*** Block opens ***

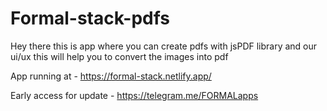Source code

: # Formal-stack-pdfs

Hey there this is app where you can create pdfs with jsPDF library and our ui/ux this will help you to convert the images into pdf

App running at - https://formal-stack.netlify.app/

Early access for update - https://telegram.me/FORMALapps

*** Block closes ***

-- Instructions to follow --
Repeat exactly the lines of the material from the one with "App running at" through the end, both the first and the last included.

-- Result of this task --
App running at - https://formal-stack.netlify.app/

Early access for update - https://telegram.me/FORMALapps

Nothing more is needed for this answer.